### Exercise details
The answer must be an exact copy of the lines from the top of the listing below through the line with "You can set", with no pictures.
========================================
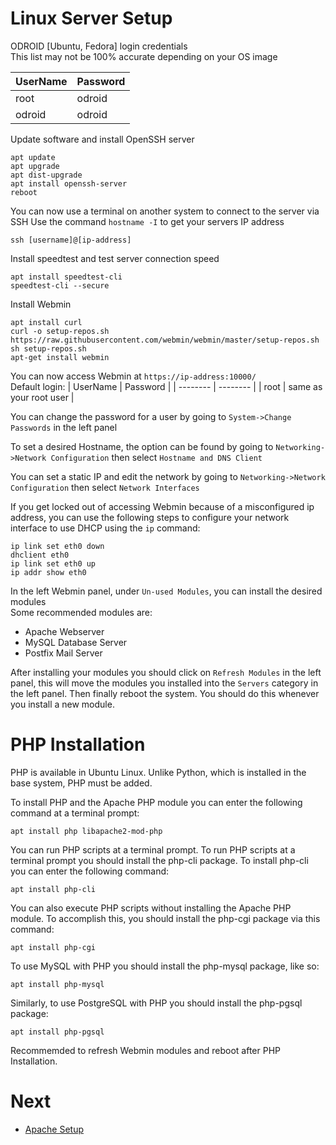 # Linux Server Setup
ODROID [Ubuntu, Fedora] login credentials  
This list may not be 100% accurate depending on your OS image

| UserName | Password |
| -------- | -------- |
| root | odroid |
| odroid | odroid |

Update software and install OpenSSH server
```
apt update
apt upgrade
apt dist-upgrade
apt install openssh-server
reboot
```

You can now use a terminal on another system to connect to the server via SSH
Use the command `hostname -I` to get your servers IP address
```
ssh [username]@[ip-address]
```

Install speedtest and test server connection speed
```
apt install speedtest-cli
speedtest-cli --secure
```

Install Webmin
```
apt install curl
curl -o setup-repos.sh https://raw.githubusercontent.com/webmin/webmin/master/setup-repos.sh
sh setup-repos.sh
apt-get install webmin
```

You can now access Webmin at `https://ip-address:10000/`  
Default login:
| UserName | Password |
| -------- | -------- |
| root | same as your root user |

You can change the password for a user by going to `System->Change Passwords` in the left panel

To set a desired Hostname, the option can be found by going to `Networking->Network Configuration` then select `Hostname and DNS Client`

You can set a static IP and edit the network by going to `Networking->Network Configuration` then select `Network Interfaces`

If you get locked out of accessing Webmin because of a misconfigured ip address, you can use the following steps to configure your network interface to use DHCP using the `ip` command:
```
ip link set eth0 down
dhclient eth0
ip link set eth0 up
ip addr show eth0
```

In the left Webmin panel, under `Un-used Modules`, you can install the desired modules  
Some recommended modules are:
- Apache Webserver
- MySQL Database Server
- Postfix Mail Server

After installing your modules you should click on `Refresh Modules` in the left panel, this will move the modules you installed into the `Servers` category in the left panel. Then finally reboot the system. You should do this whenever you install a new module.

# PHP Installation
PHP is available in Ubuntu Linux. Unlike Python, which is installed in the base system, PHP must be added.

To install PHP and the Apache PHP module you can enter the following command at a terminal prompt:
```
apt install php libapache2-mod-php
```

You can run PHP scripts at a terminal prompt. To run PHP scripts at a terminal prompt you should install the php-cli package. To install php-cli you can enter the following command:
```
apt install php-cli
```

You can also execute PHP scripts without installing the Apache PHP module. To accomplish this, you should install the php-cgi package via this command:
```
apt install php-cgi
```

To use MySQL with PHP you should install the php-mysql package, like so:
```
apt install php-mysql
```

Similarly, to use PostgreSQL with PHP you should install the php-pgsql package:
```
apt install php-pgsql
```

Recommemded to refresh Webmin modules and reboot after PHP Installation.

# Next
- [Apache Setup](Apache-Setup.md)
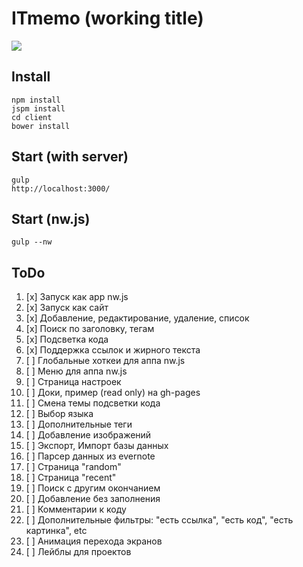 # ITmemo (working title)
![](http://anorudes.github.io/ITmemo/img.png)

## Install
```
npm install
jspm install
cd client
bower install
```

## Start (with server)
```
gulp
http://localhost:3000/
```

## Start (nw.js)
```
gulp --nw
```

## ToDo
1. [x] Запуск как app nw.js
2. [x] Запуск как сайт
3. [x] Добавление, редактирование, удаление, список
4. [x] Поиск по заголовку, тегам
5. [x] Подсветка кода
6. [x] Поддержка ссылок и жирного текста
7. [ ] Глобальные хоткеи для аппа nw.js
8. [ ] Меню для аппа nw.js
9. [ ] Страница настроек
10. [ ] Доки, пример (read only) на gh-pages
11. [ ] Смена темы подсветки кода
12. [ ] Выбор языка
13. [ ] Дополнительные теги
14. [ ] Добавление изображений
15. [ ] Экспорт, Импорт базы данных
16. [ ] Парсер данных из evernote
17. [ ] Страница "random"
18. [ ] Страница "recent"
19. [ ] Поиск с другим окончанием
20. [ ] Добавление без заполнения
21. [ ] Комментарии к коду
22. [ ] Дополнительные фильтры: "есть ссылка", "есть код", "есть картинка", etc
23. [ ] Анимация перехода экранов
24. [ ] Лейблы для проектов

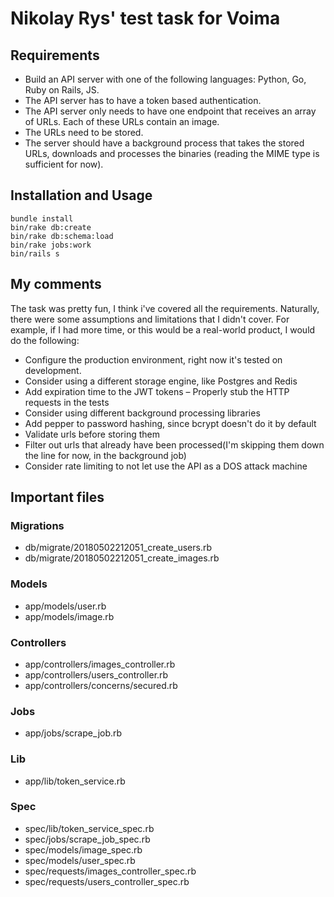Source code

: # Nikolay Rys' test task for Voima
## Requirements

- Build an API server with one of the following languages: Python, Go, Ruby on Rails, JS.
- The API server has to have a token based authentication.
- The API server only needs to have one endpoint that receives an array of URLs. Each of these URLs contain an image.
- The URLs need to be stored.
- The server should have a background process that takes the stored URLs, downloads and processes the binaries (reading the MIME type is sufficient for now).

## Installation and Usage                  
```
bundle install
bin/rake db:create
bin/rake db:schema:load
bin/rake jobs:work
bin/rails s
```

## My comments
The task was pretty fun, I think i've covered all the requirements.
Naturally, there were some assumptions and limitations that I didn't cover.
For example, if I had more time, or this would be a real-world product, I would do the following:

- Configure the production environment, right now it's tested on development.
- Consider using a different storage engine, like Postgres and Redis
- Add expiration time to the JWT tokens
– Properly stub the HTTP requests in the tests
- Consider using different background processing libraries
- Add pepper to password hashing, since bcrypt doesn't do it by default
- Validate urls before storing them
- Filter out urls that already have been processed(I'm skipping them down the line for now, in the background job)
- Consider rate limiting to not let use the API as a DOS attack machine

## Important files
### Migrations
  - db/migrate/20180502212051_create_users.rb
  - db/migrate/20180502212051_create_images.rb

### Models
  - app/models/user.rb
  - app/models/image.rb

### Controllers
  - app/controllers/images_controller.rb
  - app/controllers/users_controller.rb
  - app/controllers/concerns/secured.rb

### Jobs
  - app/jobs/scrape_job.rb

### Lib
  - app/lib/token_service.rb

### Spec
  - spec/lib/token_service_spec.rb
  - spec/jobs/scrape_job_spec.rb
  - spec/models/image_spec.rb
  - spec/models/user_spec.rb
  - spec/requests/images_controller_spec.rb
  - spec/requests/users_controller_spec.rb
========================================
### Answer section
 # Linux Server Setup
ODROID [Ubuntu, Fedora] login credentials  
This list may not be 100% accurate depending on your OS image

| UserName | Password |
| -------- | -------- |
| root | odroid |
| odroid | odroid |

Update software and install OpenSSH server
```
apt update
apt upgrade
apt dist-upgrade
apt install openssh-server
reboot
```

You can now use a terminal on another system to connect to the server via SSH
Use the command `hostname -I` to get your servers IP address
```
ssh [username]@[ip-address]
```

Install speedtest and test server connection speed
```
apt install speedtest-cli
speedtest-cli --secure
```

Install Webmin
```
apt install curl
curl -o setup-repos.sh https://raw.githubusercontent.com/webmin/webmin/master/setup-repos.sh
sh setup-repos.sh
apt-get install webmin
```

You can now access Webmin at `https://ip-address:10000/`  
Default login:
| UserName | Password |
| -------- | -------- |
| root | same as your root user |

You can change the password for a user by going to `System->Change Passwords` in the left panel

To set a desired Hostname, the option can be found by going to `Networking->Network Configuration` then select `Hostname and DNS Client`

You can set a static IP and edit the network by going to `Networking->Network Configuration` then select `Network Interfaces`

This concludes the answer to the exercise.